Kaim: Wir haben heute einen Gipfel gesehen, der sich signifikant abhebt von anderen Gipfeln zwischen US-Präsidenten und anderen autoritären Herrschern: Bislang wurden zumindest der Form halber die Frage von Menschenrechten, Demokratie und Rechtsstaatlichkeit thematisiert. All das interessiert Donald Trump nicht.

Dennoch kann man argumentieren, dass durch Aufhebung der Sanktionen - im Gegenzug zu einer Denuklearisierung - auch die nordkoreanische Bevölkerung einen Vorteil hätte. Weil sich letztlich etwas herausbilden würde, was dem Modell Chinas ähneln würde. Ein politisches Modell, in dem die kommunistische Partei zwar nach wie vor die Macht hat, sich aber marktwirtschaftliche Elemente nach und nach herausbilden. Daran würden viele Teile der Bevölkerung partizipieren und es könnte der Wohlstand wachsen.

Interesse am kurzfristigen Erfolg

tagesschau24: Glauben Sie Trump macht sich Gedanken über die Zukunft Nordkoreas - wie es tatsächlich in dem Land weitergehen kann?

Kaim:  Das ist schwer zu sagen. Seine Pressekonferenz, sein Auftreten in Singapur machten nicht den Eindruck, als würde er sich große Gedanken darum machen oder als würde ihn das sonderlich interessieren. Auch die Verweise und Fragen bei der Pressekonferenz, die in diese Richtung zielten, waren wenig dazu geeignet, ihn aus der Reserve zu locken. Er hat ein Interesse an Nordkorea als strategischen Partner - als Partner eines Deals, wie er immer sagt. Doch was innerhalb Nordkoreas passiert, wer dort Akteur oder Teil der herrschenden Kaste ist, interessiert ihn nicht wirklich.

tagesschau24: Zum Schluss noch eine psychologische Frage. Bisher war Trump ja häufig der Buhmann der Welt. Jetzt schwingt er sich auf einmal zum Friedensengel auf, sagt, er will einen historischen Frieden erreichen. Kann ihn das insgesamt in seiner Art, internationale Politik zu machen, ein bisschen besänftigen?

Kaim: Soweit würde ich nicht gehen, aber dieser Gipfel hat natürlich eine wichtige Funktion. Bisher ist Trump in den ersten eineinhalb Jahren seiner Außenpolitik dadurch aufgefallen, dass er etablierte Verträge, eingeführte Institutionen und Vereinbarungen der internationalen Politik schlechtgeredet und kaputt gemacht hat. Wie zum Beispiel das Iranabkommen oder das Pariser Klimaschutzabkommen - und viele weitere lassen sich hinzufügen.
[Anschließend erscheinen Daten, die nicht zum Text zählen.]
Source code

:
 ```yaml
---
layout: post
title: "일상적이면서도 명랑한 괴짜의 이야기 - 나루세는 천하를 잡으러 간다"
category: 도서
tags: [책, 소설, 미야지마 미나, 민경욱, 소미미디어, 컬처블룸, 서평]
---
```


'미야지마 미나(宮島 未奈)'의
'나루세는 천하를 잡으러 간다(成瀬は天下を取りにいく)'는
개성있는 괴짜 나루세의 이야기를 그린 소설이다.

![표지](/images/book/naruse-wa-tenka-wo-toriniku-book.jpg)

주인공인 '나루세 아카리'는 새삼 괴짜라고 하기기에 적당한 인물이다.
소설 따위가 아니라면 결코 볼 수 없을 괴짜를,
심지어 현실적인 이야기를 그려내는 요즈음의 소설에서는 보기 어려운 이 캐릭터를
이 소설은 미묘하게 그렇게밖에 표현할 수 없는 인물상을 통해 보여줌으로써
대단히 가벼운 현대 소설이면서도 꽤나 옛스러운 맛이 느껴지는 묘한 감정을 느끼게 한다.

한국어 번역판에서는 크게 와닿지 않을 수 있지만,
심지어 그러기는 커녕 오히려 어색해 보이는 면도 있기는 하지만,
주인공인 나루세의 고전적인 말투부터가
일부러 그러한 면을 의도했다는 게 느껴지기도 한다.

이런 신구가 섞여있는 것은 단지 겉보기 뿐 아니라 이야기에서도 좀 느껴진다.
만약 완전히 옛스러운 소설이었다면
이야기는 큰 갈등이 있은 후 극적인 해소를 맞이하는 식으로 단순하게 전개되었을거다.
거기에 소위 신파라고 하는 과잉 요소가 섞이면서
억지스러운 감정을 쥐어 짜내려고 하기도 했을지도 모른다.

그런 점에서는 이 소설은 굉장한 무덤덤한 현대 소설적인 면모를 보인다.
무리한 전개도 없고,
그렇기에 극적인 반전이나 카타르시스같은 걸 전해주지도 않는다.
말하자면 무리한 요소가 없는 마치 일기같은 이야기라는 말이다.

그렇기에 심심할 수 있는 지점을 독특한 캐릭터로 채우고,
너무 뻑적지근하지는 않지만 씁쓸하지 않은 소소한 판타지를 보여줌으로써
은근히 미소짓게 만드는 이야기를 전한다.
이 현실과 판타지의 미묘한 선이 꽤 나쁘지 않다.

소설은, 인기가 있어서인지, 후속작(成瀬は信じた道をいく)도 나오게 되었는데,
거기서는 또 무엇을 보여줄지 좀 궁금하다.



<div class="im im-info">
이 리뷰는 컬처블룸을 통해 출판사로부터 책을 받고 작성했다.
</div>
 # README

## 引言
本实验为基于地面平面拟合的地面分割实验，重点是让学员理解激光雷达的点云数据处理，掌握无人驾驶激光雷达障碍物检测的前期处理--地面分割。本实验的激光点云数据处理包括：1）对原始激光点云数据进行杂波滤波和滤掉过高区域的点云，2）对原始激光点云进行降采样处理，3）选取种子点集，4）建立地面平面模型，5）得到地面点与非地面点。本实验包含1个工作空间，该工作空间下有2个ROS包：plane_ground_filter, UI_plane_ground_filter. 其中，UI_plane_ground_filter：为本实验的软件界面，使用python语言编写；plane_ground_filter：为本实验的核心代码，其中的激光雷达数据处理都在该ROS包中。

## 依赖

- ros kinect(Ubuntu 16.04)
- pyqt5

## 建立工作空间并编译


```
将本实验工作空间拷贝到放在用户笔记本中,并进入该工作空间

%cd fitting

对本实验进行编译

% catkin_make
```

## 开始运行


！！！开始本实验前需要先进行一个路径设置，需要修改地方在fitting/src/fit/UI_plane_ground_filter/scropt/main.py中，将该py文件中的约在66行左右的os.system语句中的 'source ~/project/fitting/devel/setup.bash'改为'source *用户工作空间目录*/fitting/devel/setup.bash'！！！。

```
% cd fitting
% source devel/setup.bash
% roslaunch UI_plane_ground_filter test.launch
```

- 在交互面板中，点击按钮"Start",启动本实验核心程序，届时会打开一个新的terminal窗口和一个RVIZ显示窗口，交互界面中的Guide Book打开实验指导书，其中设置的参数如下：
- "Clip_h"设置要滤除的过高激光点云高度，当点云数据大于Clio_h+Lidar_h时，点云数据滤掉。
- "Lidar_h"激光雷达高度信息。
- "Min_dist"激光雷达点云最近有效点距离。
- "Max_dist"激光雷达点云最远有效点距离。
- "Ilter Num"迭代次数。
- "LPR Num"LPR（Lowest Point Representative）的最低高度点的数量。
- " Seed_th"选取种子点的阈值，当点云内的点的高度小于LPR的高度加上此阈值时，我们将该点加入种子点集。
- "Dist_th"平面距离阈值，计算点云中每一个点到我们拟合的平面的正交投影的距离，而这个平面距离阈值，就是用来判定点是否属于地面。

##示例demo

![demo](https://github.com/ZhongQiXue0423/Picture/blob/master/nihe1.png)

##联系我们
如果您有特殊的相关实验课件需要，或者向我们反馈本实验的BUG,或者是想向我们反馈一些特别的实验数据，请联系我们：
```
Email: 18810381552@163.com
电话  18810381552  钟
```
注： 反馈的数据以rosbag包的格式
Auf der anderen Seite ist er eher schwach geblieben, wenn es um die Frage ging, was er im Sinne eines Aufbaus von Kooperationsstrukturen erreicht hat. Damit wird er jetzt hausieren gehen und sagen: 'Seht mal, was ich in der Lage bin aufzubauen und zu erreichen'. Er hat in der Pressekonferenz heute mehrfach gesagt, dass er etwas getan hat, was noch kein amerikanischer Präsident vor ihm gewagt oder in Angriff genommen hätte. Dass das innenpolitisch Wirkung entfalten wird, ist offensichtlich.

Das Gespräch führte André Schünke, tagesschau24.